Setting up and managing Apache Kafka cluster is a resource-demanding task, and that's why using Apache Kafka as a service sounded like a nice idea. So I started the POC and tested the following aspects of AWS MSK: maintainability, performance, scalability, reliability, security, and cost.
Maintainability is really great. First of all, setting up a new cluster is easy. Just go to AWS console and find an MSK service panel. After a couple of clicks plus wait time of 20 minutes your cluster will be ready. I’ve set up a new multi-AZ cluster of six m5.large machines with a replication factor of 3. The cluster comes with managed Zookeeper. In terms of versions, you can choose between 1.1.1 and 2.1. A 1.1.1 is really old, I do not really know why any new starter would choose it. 2.1 is OK but not the newest one. Today, 2.3 is available.
Another big plus is monitoring. Like many other AWS services, AWS MSK monitoring is integrated into CloudWatch. CloudWatch is not perfect but provides an all-in-one solution. You take AWS service and you get monitoring with it. What I didn’t like in AWS MSK monitoring is that some important metrics come with extra charge. For example, a very basic “topic” metrics cost extra money.

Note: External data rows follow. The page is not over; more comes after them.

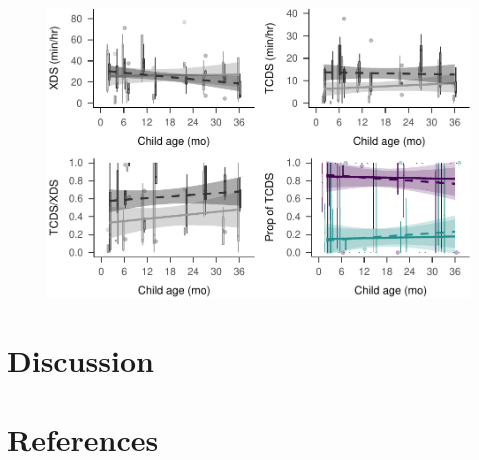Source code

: \documentclass[man]{apa6}
\theoremstyle{definition}
\theoremstyle{definition}
\theoremstyle{definition}
\theoremstyle{remark}
\begin{document}
\begin{figure}
\centering
\includegraphics{Tseltal-CLE_files/figure-latex/plot_XDS_TDS_quantity_nonrandom-1.pdf}
\caption{}
\end{figure}

\section{Discussion}\label{discussion}

\newpage

\section{References}\label{references}

\begingroup
\setlength{\parindent}{-0.5in} \setlength{\leftskip}{0.5in}

\hypertarget{refs}{}

\endgroup
\end{document}
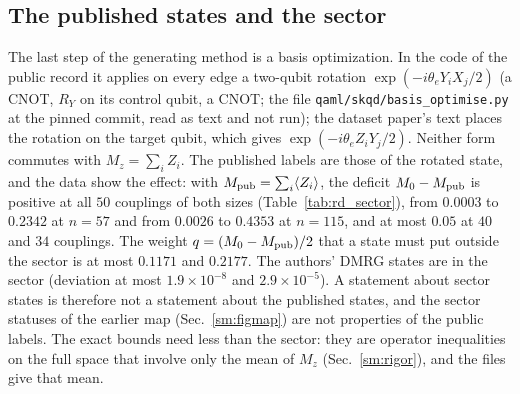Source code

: \documentclass[aps,prx,onecolumn,10pt,nofootinbib,longbibliography,floatfix]{revtex4-2}
\theoremstyle{remark}
\newcommand{\de}{\delta e}
\begin{document}
\subsection{The published states and the sector}
\label{sm:public_sector}
The last step of the generating method is a basis optimization. In the code of the public record it applies on
every edge a two-qubit rotation $\exp(-i\theta_eY_iX_j/2)$ (a CNOT, $R_Y$ on its control qubit, a CNOT; the file %
\texttt{qaml/\allowbreak skqd/\allowbreak basis\_optimise.py} at the pinned commit, read as text and not run); the
dataset paper's text places the rotation on the target qubit, which gives $\exp(-i\theta_eZ_iY_j/2)$. Neither form %
commutes with $M_z=\sum_iZ_i$. The published labels are those of the
rotated state, and the data show the effect: with $M_{\rm pub}=\sum_i\langle Z_i\rangle$, the deficit $M_0-M_{\rm pub}$
is positive at all $50$ couplings of both sizes (Table~\ref{tab:rd_sector}), from $0.0003$ to $0.2342$ at $n=57$ and %
from $0.0026$ to $0.4353$ at $n=115$, and at most $0.05$ at $40$ and $34$ couplings. The weight %
$q=(M_0-M_{\rm pub})/2$ that a state must put outside the sector is at most $0.1171$ and $0.2177$. The authors' DMRG %
states are in the sector (deviation at most $1.9\times10^{-8}$ and $2.9\times10^{-5}$). A statement about sector states %
is therefore not a statement about the published states, and the sector statuses of the earlier map
(Sec.~\ref{sm:figmap}) are not properties of the public labels. The exact bounds need less than the sector: they are
operator inequalities on the full space that involve only the mean of $M_z$ (Sec.~\ref{sm:rigor}), and the files
give that mean.

\def\SMcap{The published states against the N\'eel sector, at every coupling. $M_0-M_{\rm pub}$: deficit of the sum of %
the published site magnetizations below its sector value; $q=(M_0-M_{\rm pub})/2$; $\de_{\rm pub}=(E_{\rm pub}-E_0)/n$,
with $E_0$ our DMRG reference at the stored couplings and the authors' DMRG value elsewhere. $^\dagger$: test
couplings; $^\ddagger$: in neither the training nor the test set.}\def\SMlab{tab:rd_sector}

\end{document}
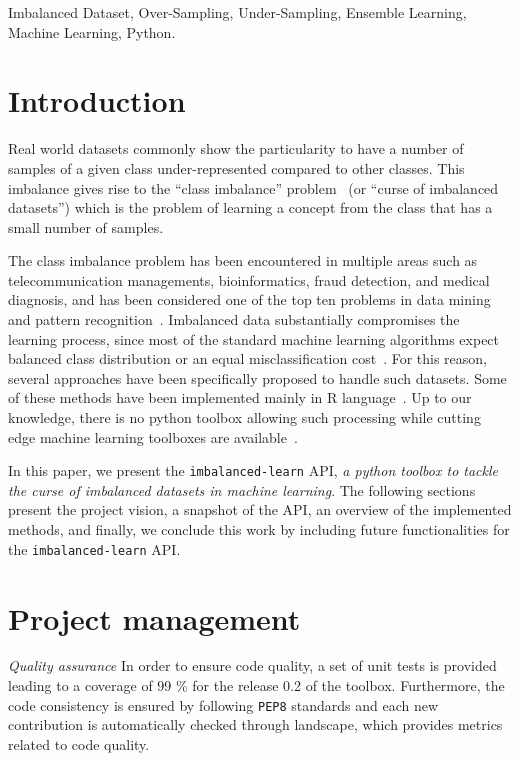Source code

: \documentclass[twoside,11pt]{article}
\begin{document}
\begin{keywords}
  Imbalanced Dataset, Over-Sampling, Under-Sampling, Ensemble Learning, Machine Learning, Python.
\end{keywords}

\section{Introduction}

Real world datasets commonly show the particularity to have a number of samples of a given class under-represented compared to other classes.
This imbalance gives rise to the ``class imbalance'' problem~\citep{prati2009data} (or ``curse of imbalanced datasets'')
which is the problem of learning a concept from the class that has a small number of samples.

The class imbalance problem has been encountered in multiple areas such as
telecommunication managements, bioinformatics, fraud detection, and medical diagnosis,
and has been considered one of the top ten problems in data mining and
pattern recognition~\citep{yang200610,rastgoo2016tackling}.
Imbalanced data substantially compromises the learning process, since most of the
standard machine learning algorithms expect balanced class distribution or an
equal misclassification cost~\citep{he2009learning}. For this reason, several
approaches have been specifically proposed to handle such datasets.
Some of these methods have been implemented mainly in R language~\citep{torgo2010data,kuhn2015caret,dal2013racing}.
Up to our knowledge, there is no python toolbox allowing such processing while cutting edge machine learning toolboxes are available~\citep{pedregosa2011scikit,sonnenburg2010shogun}.

In this paper, we present the \texttt{imbalanced-learn} API,
\textit{a python toolbox to tackle the curse of imbalanced datasets
  in machine learning}. The following sections present the project vision, a snapshot of the API, an overview of the implemented methods,
and finally, we conclude this work by including future functionalities
for the \texttt{imbalanced-learn} API.

\section{Project management}

\noindent\textit{Quality assurance} In order to ensure code quality, a set of unit tests is provided leading to a coverage of 99 \% for the release 0.2 of the toolbox.
Furthermore, the code consistency is ensured by following \texttt{PEP8} standards and each new contribution is automatically checked through landscape, which provides metrics related to code quality.
\end{document}
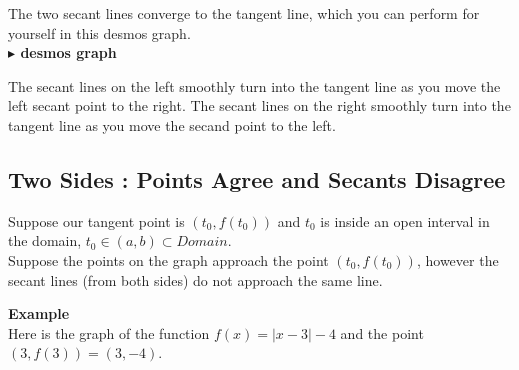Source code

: \documentclass{ximera}
\begin{document}
The two secant lines converge to the tangent line, which you can perform for yourself in this desmos graph. \\





\textbf{\textcolor{blue!55!black}{$\blacktriangleright$ desmos graph}} 
\begin{center}
\end{center}







The secant lines on the left smoothly turn into the tangent line as you move the left secant point to the right. The secant lines on the right smoothly turn into the tangent line as you move the secand point to the left. \\

























\subsection*{Two Sides : Points Agree and Secants Disagree}


Suppose our tangent point is $(t_0 , f(t_0))$ and $t_0$ is inside an open interval in the domain, $t_0 \in (a, b) \subset Domain$. \\


Suppose the points on the graph approach the point $(t_0 , f(t_0))$, however the secant lines (from both sides) do not approach the same line.



\textbf{\textcolor{blue!55!black}{Example}}  \\




Here is the graph of the function $f(x) = | x - 3 | - 4$ and the point $(3, f(3))= (3, -4)$. \\
\end{document}
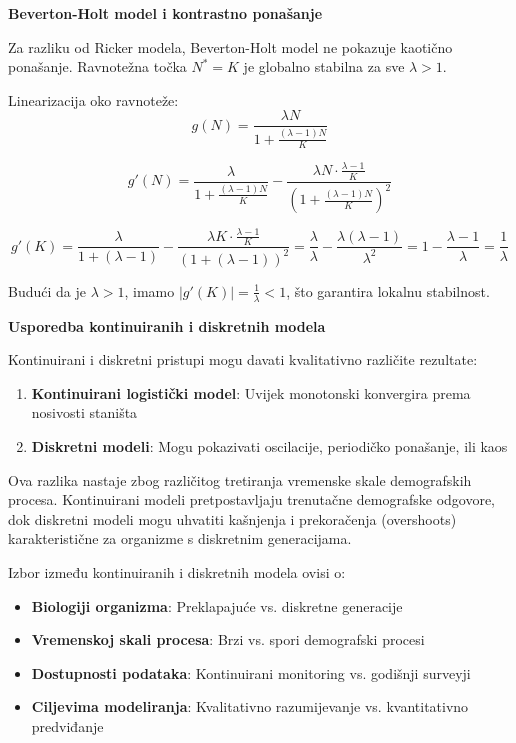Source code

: \documentclass[11pt,oneside]{book}
\begin{document}
\textbf{Beverton-Holt model i kontrastno ponašanje}

Za razliku od Ricker modela, Beverton-Holt model ne pokazuje kaotično ponašanje. Ravnotežna točka $N^* = K$ je globalno stabilna za sve $\lambda > 1$.

Linearizacija oko ravnoteže:
$$g(N) = \frac{\lambda N}{1 + \frac{(\lambda-1)N}{K}}$$

$$g'(N) = \frac{\lambda}{1 + \frac{(\lambda-1)N}{K}} - \frac{\lambda N \cdot \frac{\lambda-1}{K}}{(1 + \frac{(\lambda-1)N}{K})^2}$$

$$g'(K) = \frac{\lambda}{1 + (\lambda-1)} - \frac{\lambda K \cdot \frac{\lambda-1}{K}}{(1 + (\lambda-1))^2} = \frac{\lambda}{\lambda} - \frac{\lambda(\lambda-1)}{\lambda^2} = 1 - \frac{\lambda-1}{\lambda} = \frac{1}{\lambda}$$

Budući da je $\lambda > 1$, imamo $|g'(K)| = \frac{1}{\lambda} < 1$, što garantira lokalnu stabilnost.

\textbf{Usporedba kontinuiranih i diskretnih modela}

Kontinuirani i diskretni pristupi mogu davati kvalitativno različite rezultate:

\begin{enumerate}
	\item \textbf{Kontinuirani logistički model}: Uvijek monotonski konvergira prema nosivosti staništa
	\item \textbf{Diskretni modeli}: Mogu pokazivati oscilacije, periodičko ponašanje, ili kaos
\end{enumerate}

Ova razlika nastaje zbog različitog tretiranja vremenske skale demografskih procesa. Kontinuirani modeli pretpostavljaju trenutačne demografske odgovore, dok diskretni modeli mogu uhvatiti kašnjenja i prekoračenja (overshoots) karakteristične za organizme s diskretnim generacijama.

Izbor između kontinuiranih i diskretnih modela ovisi o:

\begin{itemize}
	\item \textbf{Biologiji organizma}: Preklapajuće vs. diskretne generacije
	\item \textbf{Vremenskoj skali procesa}: Brzi vs. spori demografski procesi  
	\item \textbf{Dostupnosti podataka}: Kontinuirani monitoring vs. godišnji surveyji
	\item \textbf{Ciljevima modeliranja}: Kvalitativno razumijevanje vs. kvantitativno predviđanje
\end{itemize}
\end{document}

The support and documentation are good. If you follow this tutorial, you will end up with working Apache Kafka cluster and an ec2 test machine which contains Kafka native consumer, producer, and other tools. All opened tickets on AWS MSK service were replied by support team professionally and within a short period of time.
I will start this section with another strange issue. During AWS MSK creation, you can choose only the underlying machine size. No machine types options. And this is weird because the storage type and the network bandwidth are the main indicators for the amount of traffic that Apache Kafka will be able to handle. I have this general feeling that using i3 instances is a much better choice than m5 for Apache Kafka. But in the case of AWS MSK, we are stuck with general-purpose m5 instances type. So, no ephemeral storage option is available and in order to get a 10 Gbps network bandwidth, we need to choose at least m5.12xlarge instance size. This issue affects the cost of AWS MSK in a very negative way and I will cover it in the cost section.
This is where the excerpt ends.